* * * Станиславу Михайлову
Дожил без всяких проволочек поэт до сорока семи.
Скопил десяток тысяч строчек, но не завел еще семьи,
С простой фамилией «Михайлов», поклонник крепких сигарет.
Объект агрессии нахалов за то, что умный и брюнет,
Не вор, не кочегар, не плотник – до слова свежего охотник,
И воспевать готов коньяк, когда дела идут никак.

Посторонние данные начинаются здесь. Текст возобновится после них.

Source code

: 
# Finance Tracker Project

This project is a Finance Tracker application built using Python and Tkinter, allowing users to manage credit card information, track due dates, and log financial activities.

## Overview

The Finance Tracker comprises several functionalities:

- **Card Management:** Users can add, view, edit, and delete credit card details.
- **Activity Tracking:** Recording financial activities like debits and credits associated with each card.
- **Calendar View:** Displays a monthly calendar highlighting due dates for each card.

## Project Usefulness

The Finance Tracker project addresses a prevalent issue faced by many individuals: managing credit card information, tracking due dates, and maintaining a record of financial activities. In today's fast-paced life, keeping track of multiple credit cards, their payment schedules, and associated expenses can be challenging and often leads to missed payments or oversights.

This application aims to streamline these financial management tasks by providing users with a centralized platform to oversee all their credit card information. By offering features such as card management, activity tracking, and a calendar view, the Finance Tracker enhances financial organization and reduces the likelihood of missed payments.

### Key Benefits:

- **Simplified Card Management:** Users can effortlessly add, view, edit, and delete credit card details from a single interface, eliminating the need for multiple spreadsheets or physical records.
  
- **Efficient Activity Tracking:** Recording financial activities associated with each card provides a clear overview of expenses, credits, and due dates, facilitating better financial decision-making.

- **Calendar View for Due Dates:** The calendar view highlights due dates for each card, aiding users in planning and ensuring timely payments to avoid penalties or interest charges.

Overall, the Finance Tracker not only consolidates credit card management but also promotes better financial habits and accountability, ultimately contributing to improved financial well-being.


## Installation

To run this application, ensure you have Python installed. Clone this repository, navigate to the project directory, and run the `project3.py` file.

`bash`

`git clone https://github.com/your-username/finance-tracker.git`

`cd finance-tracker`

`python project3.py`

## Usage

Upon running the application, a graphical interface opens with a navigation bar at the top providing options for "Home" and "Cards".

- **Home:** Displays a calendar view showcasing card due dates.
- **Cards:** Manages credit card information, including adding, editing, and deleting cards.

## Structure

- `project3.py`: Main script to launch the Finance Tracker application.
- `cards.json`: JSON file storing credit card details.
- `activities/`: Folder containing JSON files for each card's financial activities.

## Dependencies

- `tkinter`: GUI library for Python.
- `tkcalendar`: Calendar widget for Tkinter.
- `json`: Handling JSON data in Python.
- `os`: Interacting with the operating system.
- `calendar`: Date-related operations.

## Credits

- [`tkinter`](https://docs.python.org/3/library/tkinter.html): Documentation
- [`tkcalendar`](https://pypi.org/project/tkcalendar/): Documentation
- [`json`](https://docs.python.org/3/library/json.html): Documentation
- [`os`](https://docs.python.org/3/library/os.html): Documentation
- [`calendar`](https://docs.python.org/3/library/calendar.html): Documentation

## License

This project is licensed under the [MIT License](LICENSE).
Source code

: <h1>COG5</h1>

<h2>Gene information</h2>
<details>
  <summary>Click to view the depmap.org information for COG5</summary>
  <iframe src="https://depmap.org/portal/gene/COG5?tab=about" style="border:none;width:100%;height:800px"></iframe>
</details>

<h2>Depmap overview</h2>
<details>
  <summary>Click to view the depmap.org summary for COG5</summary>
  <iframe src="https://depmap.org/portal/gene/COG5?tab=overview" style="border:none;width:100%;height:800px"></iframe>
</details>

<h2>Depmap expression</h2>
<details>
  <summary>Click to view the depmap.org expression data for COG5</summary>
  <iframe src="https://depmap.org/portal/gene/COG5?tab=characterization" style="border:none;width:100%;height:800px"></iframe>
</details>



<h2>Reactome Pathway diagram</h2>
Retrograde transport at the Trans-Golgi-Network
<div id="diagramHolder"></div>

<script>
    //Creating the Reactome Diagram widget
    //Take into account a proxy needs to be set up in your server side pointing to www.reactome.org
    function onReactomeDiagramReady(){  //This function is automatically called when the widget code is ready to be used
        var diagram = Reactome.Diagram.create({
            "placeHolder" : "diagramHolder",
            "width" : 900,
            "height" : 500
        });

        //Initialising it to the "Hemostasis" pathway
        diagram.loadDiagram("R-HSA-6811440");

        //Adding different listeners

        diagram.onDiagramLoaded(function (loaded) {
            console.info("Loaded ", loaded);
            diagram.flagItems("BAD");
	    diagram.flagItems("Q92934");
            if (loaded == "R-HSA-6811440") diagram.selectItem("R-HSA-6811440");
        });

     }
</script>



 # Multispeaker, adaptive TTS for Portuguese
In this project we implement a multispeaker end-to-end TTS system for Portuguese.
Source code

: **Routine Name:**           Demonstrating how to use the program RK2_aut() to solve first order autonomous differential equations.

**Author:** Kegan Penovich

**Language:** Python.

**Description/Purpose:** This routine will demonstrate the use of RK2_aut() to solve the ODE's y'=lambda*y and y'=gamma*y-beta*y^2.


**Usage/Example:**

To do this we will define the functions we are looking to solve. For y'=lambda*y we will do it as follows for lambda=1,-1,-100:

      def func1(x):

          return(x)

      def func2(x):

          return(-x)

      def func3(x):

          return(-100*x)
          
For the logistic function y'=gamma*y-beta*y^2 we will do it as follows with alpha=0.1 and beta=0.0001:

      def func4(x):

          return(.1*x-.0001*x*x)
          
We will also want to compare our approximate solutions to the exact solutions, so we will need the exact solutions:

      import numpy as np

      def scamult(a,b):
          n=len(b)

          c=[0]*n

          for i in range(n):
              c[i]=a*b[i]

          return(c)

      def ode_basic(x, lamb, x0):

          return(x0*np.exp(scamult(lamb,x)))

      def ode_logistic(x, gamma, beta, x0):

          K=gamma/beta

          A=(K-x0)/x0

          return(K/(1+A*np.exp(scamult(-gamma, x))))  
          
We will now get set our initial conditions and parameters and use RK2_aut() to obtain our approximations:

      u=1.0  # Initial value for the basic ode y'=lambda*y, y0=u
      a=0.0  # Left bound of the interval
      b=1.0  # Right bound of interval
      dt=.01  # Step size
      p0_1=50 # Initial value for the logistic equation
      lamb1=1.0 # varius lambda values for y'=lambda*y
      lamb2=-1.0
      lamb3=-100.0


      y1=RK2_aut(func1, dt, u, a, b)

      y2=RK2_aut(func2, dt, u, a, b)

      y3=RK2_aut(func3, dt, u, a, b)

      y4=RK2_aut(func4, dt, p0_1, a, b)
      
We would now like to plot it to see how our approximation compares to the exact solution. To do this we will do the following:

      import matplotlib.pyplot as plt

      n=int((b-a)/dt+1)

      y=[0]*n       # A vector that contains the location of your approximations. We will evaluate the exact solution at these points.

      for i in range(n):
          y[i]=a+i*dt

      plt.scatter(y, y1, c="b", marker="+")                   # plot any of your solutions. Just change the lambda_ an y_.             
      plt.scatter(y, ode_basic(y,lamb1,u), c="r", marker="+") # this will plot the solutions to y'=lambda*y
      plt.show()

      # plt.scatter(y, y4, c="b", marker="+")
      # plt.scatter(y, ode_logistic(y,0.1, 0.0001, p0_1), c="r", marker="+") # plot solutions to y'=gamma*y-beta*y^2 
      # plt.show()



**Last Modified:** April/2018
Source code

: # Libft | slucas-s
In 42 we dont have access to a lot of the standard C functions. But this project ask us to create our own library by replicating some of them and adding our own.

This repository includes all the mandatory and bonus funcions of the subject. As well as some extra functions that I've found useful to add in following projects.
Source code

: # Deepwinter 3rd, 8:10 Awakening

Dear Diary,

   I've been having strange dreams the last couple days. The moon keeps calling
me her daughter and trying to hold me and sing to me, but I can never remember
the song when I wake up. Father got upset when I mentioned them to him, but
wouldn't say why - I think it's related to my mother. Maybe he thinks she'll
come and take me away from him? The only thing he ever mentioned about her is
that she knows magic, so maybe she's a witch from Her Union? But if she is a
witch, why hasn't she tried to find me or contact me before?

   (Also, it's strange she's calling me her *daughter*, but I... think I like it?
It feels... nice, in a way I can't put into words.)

Мы из тоталитарной секты – стихов Михайлова чтецы,
Тяжеловесных, как ландскнехты, и виртуозных без гнильцы.
Лавровым увенчать готовы венком творца, а не иным,
Его красивые коровы вскормили молоком парным.
Но своего рожденья дату он принимает, как тайфун…
Стихи – скольженье по канату в девичий обморок трибун.
Да, кстати, звать поэта «Слава», он, феодал и крепостной,
Картофель садит величаво в родном Абрашине весной.
На зло стихотвореньям новым, там прущим к небу из канав,
Вдруг осень входит с Мясниковым, задумчивым, как космонавт.
Что думает художник бывший, необъяснимо до сих пор:
В его мозгу скребутся мыши и воет Караканский бор,
И тарахтят аэропланы, и брат на раны сыплет соль…
Сгубил все творческие планы непобедимый алкоголь.
Он, хищной дланью угрожая, толкает жертв своих на край.
Им дела нет до урожая – будь осторожен, Николай!
Увы, был Мясников и – нету: не дружит с лесом и рекой.
Какой урок он даст поэту? Михайлов Слава не такой!
Не поддается чарам змея. А Коля перестал творить,
«Высокой страсти не имея для звуков жизни не щадить»!
Один в деревне недостаток – кромешный дефицит интриг.
Тяжелых лет в душе осадок поэт почует, как старик.
Влачить сезон трудов вериги принудит жадный огород,
А в городе кипят интриги, вино, друзей круговорот…
Когда перебороть печали не могут девы и коньяк,
Поэт с утра фильтрует дали через мозолистый кулак.